_WHAT YOU ARE ASKED TO DO:_ Using the listing below, give the number of lines in which the string "abstract" appears, and nothing else.

_RAW DATA:_
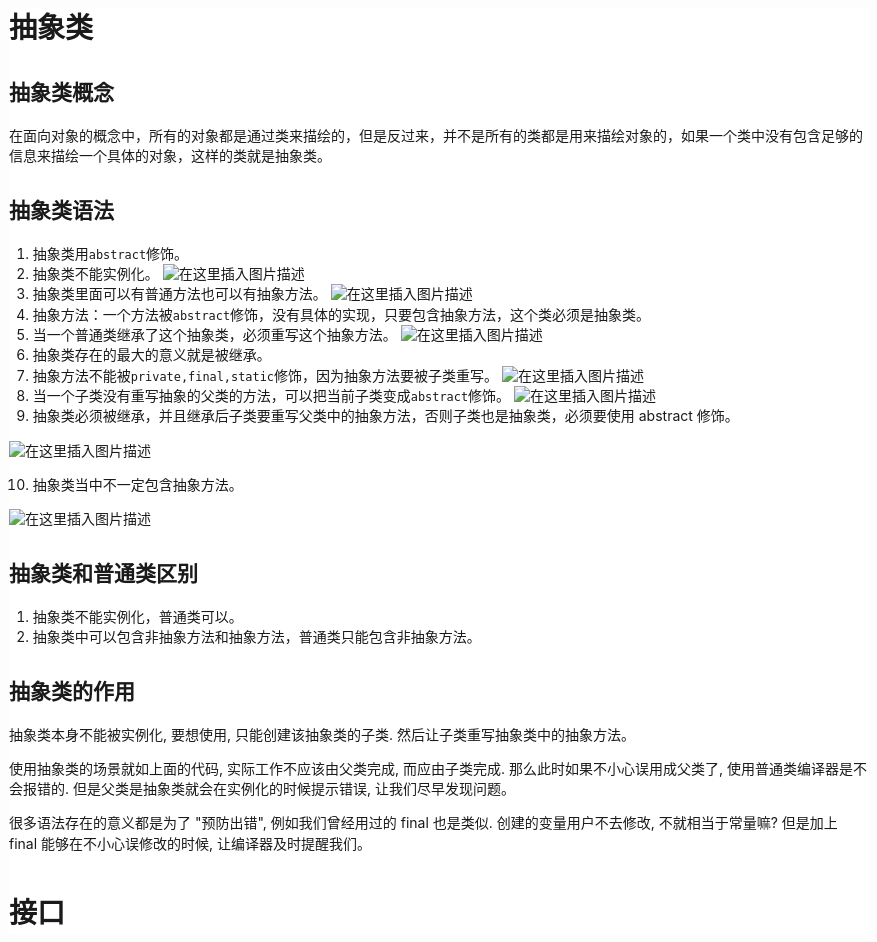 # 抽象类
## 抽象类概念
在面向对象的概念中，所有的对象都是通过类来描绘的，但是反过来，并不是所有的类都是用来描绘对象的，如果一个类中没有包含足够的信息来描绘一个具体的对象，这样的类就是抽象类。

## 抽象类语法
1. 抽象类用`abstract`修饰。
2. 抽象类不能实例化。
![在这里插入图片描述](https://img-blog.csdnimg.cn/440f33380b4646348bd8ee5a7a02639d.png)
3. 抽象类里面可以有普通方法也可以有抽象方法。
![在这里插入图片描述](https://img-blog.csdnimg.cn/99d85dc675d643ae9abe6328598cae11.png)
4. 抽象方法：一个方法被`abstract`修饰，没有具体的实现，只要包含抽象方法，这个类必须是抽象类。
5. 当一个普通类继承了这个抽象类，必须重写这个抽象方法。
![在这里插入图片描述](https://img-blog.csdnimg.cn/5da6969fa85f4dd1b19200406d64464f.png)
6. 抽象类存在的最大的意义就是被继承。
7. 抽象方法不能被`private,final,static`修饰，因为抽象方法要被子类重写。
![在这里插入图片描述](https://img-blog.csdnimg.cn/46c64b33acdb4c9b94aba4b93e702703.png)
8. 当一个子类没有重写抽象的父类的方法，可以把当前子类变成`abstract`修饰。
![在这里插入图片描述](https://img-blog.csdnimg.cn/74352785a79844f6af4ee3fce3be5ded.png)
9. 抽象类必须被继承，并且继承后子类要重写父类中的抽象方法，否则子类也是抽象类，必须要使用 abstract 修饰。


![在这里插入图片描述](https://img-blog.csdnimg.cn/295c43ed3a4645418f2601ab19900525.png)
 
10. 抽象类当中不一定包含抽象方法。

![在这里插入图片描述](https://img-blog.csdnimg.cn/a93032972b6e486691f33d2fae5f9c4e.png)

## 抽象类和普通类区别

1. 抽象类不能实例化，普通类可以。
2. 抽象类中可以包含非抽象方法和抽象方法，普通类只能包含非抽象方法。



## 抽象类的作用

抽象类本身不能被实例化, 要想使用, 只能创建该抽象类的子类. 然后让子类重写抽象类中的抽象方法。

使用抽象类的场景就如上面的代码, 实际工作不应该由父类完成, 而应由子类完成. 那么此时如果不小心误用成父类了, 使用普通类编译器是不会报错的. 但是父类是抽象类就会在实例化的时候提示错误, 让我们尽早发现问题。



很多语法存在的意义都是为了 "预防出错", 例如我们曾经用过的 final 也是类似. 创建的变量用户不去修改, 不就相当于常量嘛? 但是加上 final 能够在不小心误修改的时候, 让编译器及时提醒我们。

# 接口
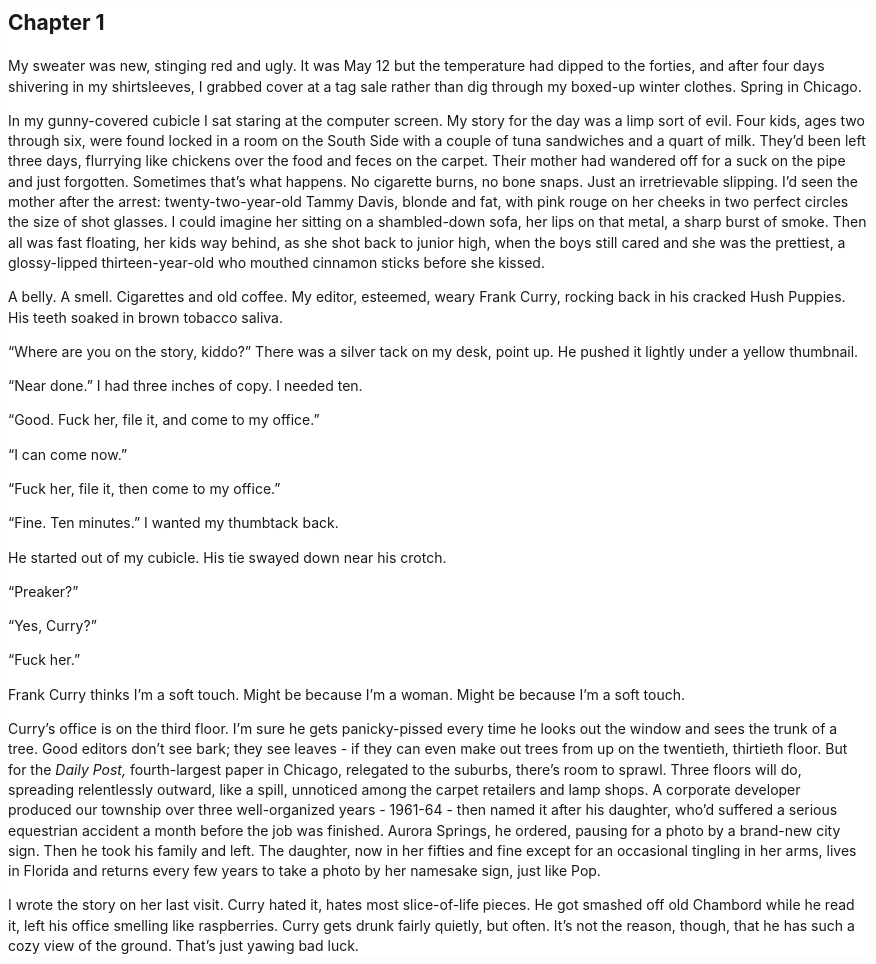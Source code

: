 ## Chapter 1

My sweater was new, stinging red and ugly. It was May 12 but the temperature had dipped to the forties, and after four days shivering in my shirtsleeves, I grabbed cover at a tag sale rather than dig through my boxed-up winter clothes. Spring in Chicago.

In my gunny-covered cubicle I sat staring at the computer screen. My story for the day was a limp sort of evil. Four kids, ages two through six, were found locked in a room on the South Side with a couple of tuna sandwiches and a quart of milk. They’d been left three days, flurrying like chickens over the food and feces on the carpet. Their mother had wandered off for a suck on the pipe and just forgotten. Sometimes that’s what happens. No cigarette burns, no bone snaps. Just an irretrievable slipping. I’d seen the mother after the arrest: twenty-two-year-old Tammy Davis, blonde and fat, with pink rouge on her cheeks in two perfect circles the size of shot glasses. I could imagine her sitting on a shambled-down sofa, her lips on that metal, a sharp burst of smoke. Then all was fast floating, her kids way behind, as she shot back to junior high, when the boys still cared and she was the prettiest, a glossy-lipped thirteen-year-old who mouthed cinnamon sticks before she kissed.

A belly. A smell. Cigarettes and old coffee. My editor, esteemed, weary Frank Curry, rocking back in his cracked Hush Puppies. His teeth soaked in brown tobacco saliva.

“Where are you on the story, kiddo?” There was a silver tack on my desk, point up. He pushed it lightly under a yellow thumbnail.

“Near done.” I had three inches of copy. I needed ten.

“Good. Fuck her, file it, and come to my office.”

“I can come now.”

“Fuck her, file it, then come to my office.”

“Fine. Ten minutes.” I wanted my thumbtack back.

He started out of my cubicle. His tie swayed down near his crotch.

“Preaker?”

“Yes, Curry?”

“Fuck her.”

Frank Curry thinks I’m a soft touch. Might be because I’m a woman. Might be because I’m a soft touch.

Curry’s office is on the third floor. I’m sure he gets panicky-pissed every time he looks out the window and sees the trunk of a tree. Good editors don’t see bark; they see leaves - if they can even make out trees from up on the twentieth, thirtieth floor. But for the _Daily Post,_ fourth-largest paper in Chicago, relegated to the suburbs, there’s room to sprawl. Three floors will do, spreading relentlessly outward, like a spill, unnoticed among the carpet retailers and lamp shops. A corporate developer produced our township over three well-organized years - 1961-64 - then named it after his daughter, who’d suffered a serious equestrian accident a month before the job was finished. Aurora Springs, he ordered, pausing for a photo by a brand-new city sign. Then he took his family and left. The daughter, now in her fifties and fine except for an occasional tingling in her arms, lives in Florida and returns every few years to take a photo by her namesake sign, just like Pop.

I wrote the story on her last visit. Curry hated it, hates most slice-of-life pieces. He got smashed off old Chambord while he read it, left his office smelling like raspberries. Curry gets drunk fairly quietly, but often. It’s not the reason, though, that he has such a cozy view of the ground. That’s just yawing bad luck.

_SOLUTION BELOW:_ 4